§ Directions for this task
Look through the material below and count the lines that hold "original". Give that number by itself.

§ Data records
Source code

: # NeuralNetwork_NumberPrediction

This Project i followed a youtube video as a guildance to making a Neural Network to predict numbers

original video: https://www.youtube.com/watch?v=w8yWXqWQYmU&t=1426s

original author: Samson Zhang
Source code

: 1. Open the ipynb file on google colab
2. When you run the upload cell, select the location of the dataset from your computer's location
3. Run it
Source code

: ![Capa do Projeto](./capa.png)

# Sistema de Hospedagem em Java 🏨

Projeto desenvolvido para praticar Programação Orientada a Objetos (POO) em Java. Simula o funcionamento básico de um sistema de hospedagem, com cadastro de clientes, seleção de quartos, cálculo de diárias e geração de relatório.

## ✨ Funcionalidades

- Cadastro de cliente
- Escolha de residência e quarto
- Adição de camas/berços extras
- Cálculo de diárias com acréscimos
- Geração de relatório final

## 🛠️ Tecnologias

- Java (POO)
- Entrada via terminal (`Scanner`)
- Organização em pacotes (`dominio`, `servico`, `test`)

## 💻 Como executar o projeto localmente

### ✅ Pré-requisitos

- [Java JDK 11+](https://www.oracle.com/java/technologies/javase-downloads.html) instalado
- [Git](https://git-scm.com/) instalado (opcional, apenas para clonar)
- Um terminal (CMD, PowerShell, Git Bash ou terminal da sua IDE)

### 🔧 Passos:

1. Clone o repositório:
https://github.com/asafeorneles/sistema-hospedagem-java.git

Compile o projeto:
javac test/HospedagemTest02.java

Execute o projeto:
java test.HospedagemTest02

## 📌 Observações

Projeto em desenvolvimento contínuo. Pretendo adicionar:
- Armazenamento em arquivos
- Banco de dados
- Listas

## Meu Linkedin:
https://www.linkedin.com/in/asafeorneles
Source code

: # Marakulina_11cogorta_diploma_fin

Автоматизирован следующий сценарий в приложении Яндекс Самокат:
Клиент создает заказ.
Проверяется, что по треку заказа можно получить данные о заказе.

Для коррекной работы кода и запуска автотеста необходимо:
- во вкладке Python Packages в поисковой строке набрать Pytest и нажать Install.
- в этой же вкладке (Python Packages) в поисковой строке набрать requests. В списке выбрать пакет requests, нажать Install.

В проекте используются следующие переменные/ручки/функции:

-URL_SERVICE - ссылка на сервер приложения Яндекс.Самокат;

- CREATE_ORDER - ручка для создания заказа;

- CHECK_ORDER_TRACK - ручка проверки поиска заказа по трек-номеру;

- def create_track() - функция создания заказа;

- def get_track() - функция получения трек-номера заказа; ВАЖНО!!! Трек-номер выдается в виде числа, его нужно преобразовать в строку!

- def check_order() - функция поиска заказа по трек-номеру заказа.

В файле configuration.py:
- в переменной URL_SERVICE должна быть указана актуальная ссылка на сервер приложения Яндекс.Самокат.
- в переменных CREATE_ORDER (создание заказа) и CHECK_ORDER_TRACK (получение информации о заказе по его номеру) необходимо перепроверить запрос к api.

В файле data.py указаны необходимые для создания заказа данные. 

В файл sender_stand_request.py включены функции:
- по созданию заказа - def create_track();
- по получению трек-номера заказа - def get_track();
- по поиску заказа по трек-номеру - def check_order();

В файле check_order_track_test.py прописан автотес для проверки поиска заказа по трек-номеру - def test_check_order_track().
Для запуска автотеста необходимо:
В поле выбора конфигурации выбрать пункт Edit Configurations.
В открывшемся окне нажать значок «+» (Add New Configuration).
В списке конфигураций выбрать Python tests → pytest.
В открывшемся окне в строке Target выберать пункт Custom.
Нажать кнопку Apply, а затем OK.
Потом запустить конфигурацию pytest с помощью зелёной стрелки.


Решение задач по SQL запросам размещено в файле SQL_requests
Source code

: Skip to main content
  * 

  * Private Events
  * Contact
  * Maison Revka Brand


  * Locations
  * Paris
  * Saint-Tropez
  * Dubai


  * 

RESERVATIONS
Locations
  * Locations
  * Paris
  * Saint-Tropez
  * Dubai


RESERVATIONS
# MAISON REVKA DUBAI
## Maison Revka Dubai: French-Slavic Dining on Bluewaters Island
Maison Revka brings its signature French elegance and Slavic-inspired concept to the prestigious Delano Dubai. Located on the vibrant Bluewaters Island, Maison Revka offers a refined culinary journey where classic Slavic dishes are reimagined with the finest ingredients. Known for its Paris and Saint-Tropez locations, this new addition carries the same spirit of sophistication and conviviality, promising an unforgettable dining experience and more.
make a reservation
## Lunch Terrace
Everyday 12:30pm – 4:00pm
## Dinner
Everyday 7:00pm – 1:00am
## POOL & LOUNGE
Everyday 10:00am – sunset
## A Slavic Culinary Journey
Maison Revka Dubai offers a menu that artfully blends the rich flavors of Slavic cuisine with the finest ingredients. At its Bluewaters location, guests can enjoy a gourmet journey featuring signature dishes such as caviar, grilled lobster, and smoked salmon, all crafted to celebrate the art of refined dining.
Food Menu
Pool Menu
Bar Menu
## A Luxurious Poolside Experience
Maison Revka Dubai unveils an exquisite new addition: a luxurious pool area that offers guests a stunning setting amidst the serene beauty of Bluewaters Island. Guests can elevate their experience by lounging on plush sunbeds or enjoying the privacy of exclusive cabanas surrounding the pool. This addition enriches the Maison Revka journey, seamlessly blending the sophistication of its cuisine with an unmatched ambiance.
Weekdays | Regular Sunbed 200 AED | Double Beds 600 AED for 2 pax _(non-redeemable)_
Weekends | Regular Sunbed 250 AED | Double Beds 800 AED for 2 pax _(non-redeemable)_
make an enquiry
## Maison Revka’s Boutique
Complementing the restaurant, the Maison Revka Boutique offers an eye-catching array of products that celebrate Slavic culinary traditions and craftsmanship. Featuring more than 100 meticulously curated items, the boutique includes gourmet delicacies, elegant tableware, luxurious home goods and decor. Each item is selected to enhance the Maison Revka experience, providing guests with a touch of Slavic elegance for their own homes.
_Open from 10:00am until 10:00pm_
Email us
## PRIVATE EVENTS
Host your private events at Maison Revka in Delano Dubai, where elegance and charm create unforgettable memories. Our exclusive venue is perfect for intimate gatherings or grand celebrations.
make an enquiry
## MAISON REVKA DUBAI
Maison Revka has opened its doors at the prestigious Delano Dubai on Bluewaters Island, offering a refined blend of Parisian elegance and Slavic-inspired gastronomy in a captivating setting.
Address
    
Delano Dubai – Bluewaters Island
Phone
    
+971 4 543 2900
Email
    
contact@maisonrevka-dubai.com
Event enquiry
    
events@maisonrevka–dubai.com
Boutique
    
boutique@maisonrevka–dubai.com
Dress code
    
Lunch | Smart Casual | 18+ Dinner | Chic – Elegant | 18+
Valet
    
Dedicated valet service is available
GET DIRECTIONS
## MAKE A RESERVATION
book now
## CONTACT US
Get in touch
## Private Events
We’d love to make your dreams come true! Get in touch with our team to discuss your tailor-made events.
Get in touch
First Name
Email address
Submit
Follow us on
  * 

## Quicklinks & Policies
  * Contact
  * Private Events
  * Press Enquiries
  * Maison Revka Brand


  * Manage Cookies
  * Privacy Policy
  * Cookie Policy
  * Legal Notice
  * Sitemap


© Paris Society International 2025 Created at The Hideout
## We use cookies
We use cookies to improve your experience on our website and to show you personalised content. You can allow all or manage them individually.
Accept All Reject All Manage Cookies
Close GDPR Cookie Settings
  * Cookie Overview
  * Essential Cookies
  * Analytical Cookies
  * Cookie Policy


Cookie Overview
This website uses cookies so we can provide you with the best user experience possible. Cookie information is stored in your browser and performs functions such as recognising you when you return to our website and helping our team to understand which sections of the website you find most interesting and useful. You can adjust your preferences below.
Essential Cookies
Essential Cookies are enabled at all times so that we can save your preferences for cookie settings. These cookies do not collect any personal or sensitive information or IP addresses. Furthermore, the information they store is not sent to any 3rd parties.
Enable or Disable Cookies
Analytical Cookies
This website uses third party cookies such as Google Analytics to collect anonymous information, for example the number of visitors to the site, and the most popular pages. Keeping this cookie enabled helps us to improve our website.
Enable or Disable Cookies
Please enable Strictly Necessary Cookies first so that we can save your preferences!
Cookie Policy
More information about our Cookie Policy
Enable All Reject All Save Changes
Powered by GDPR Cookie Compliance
---
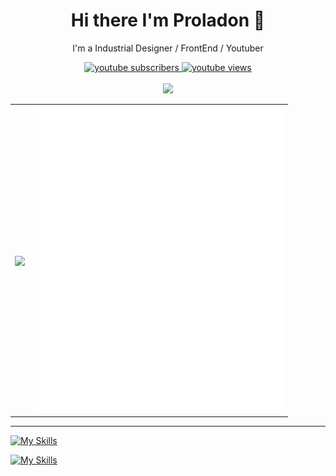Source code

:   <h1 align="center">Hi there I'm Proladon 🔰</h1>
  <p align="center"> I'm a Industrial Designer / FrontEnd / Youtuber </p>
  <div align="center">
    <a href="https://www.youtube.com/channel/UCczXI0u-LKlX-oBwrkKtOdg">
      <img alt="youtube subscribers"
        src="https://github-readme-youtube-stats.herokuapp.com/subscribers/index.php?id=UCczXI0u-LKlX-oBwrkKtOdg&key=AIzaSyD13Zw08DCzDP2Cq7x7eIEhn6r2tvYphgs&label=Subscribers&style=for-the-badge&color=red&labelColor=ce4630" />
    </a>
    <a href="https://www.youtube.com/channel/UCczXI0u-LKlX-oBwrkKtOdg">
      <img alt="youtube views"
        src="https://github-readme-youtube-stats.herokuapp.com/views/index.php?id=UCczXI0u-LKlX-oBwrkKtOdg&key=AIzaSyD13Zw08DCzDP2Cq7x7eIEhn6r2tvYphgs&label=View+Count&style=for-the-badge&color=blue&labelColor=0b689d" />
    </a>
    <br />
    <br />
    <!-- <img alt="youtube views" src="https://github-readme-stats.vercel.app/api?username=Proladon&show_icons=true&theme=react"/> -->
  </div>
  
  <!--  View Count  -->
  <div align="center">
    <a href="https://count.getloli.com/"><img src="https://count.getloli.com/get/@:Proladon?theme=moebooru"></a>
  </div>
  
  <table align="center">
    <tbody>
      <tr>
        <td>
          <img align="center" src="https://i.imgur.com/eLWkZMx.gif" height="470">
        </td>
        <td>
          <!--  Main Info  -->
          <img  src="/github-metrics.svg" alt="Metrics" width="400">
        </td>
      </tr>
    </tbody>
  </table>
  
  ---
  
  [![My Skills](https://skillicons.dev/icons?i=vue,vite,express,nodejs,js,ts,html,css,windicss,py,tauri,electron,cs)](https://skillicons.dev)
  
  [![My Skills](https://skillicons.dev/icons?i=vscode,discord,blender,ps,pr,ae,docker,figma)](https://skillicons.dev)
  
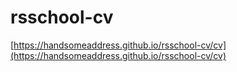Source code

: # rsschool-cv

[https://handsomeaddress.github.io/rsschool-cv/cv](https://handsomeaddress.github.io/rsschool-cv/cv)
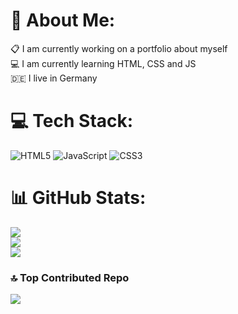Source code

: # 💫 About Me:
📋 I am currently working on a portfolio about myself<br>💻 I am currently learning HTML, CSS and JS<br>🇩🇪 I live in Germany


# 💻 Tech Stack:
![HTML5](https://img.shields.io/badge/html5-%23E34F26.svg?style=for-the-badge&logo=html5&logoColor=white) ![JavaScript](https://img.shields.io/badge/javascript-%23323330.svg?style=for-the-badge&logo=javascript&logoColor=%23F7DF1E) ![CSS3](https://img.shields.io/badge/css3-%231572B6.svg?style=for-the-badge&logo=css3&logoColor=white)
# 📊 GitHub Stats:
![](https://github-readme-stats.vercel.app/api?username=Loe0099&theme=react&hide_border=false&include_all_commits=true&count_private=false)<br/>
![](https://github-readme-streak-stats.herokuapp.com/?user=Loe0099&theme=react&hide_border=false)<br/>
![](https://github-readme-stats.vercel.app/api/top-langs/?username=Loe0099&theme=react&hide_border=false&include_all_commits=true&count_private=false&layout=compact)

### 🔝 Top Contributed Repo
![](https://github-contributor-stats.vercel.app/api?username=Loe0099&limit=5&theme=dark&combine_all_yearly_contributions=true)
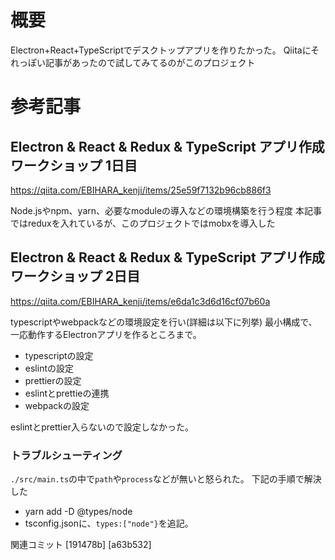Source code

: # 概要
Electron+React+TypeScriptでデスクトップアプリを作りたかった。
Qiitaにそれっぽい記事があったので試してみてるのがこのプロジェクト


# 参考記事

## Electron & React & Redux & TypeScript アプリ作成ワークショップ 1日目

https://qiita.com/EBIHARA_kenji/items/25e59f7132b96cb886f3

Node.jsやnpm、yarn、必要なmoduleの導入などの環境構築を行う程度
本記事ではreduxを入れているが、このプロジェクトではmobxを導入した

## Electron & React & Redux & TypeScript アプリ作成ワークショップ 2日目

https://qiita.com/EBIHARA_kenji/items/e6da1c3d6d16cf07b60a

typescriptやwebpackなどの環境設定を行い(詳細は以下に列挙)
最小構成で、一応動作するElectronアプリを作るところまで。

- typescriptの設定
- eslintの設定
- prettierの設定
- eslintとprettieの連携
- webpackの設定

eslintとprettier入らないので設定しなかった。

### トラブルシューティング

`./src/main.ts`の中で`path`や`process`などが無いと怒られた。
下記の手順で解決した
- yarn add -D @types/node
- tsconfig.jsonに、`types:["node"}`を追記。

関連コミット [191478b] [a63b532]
* * *
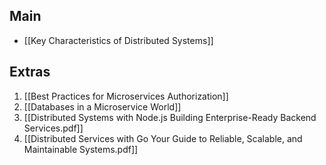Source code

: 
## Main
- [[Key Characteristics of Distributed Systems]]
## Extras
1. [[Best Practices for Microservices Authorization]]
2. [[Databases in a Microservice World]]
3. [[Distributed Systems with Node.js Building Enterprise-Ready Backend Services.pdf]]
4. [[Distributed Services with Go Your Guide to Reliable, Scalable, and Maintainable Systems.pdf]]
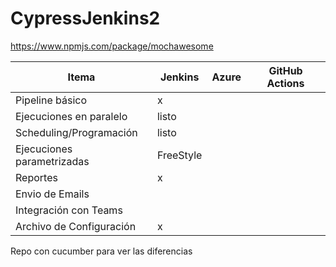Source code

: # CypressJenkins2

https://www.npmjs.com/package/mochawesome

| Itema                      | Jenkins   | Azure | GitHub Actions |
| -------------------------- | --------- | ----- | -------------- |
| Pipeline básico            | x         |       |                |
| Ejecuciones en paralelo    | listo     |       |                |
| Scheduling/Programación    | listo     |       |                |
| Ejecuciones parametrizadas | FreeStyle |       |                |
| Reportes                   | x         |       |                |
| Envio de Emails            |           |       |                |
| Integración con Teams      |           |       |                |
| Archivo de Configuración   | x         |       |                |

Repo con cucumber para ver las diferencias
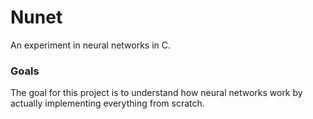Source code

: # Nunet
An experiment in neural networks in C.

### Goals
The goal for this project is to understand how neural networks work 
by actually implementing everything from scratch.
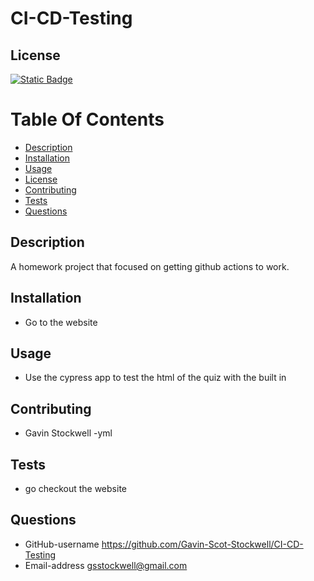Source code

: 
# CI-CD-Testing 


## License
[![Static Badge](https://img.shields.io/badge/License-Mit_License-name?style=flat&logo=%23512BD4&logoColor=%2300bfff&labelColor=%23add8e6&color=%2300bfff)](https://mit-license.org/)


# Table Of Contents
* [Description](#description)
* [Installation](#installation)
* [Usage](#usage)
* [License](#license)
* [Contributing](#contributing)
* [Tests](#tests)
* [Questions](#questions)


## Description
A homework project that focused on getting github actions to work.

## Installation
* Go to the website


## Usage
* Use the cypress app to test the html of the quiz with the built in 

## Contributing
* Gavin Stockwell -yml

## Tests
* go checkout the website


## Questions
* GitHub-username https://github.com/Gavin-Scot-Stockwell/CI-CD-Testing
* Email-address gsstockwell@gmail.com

§ Response to this exercise
2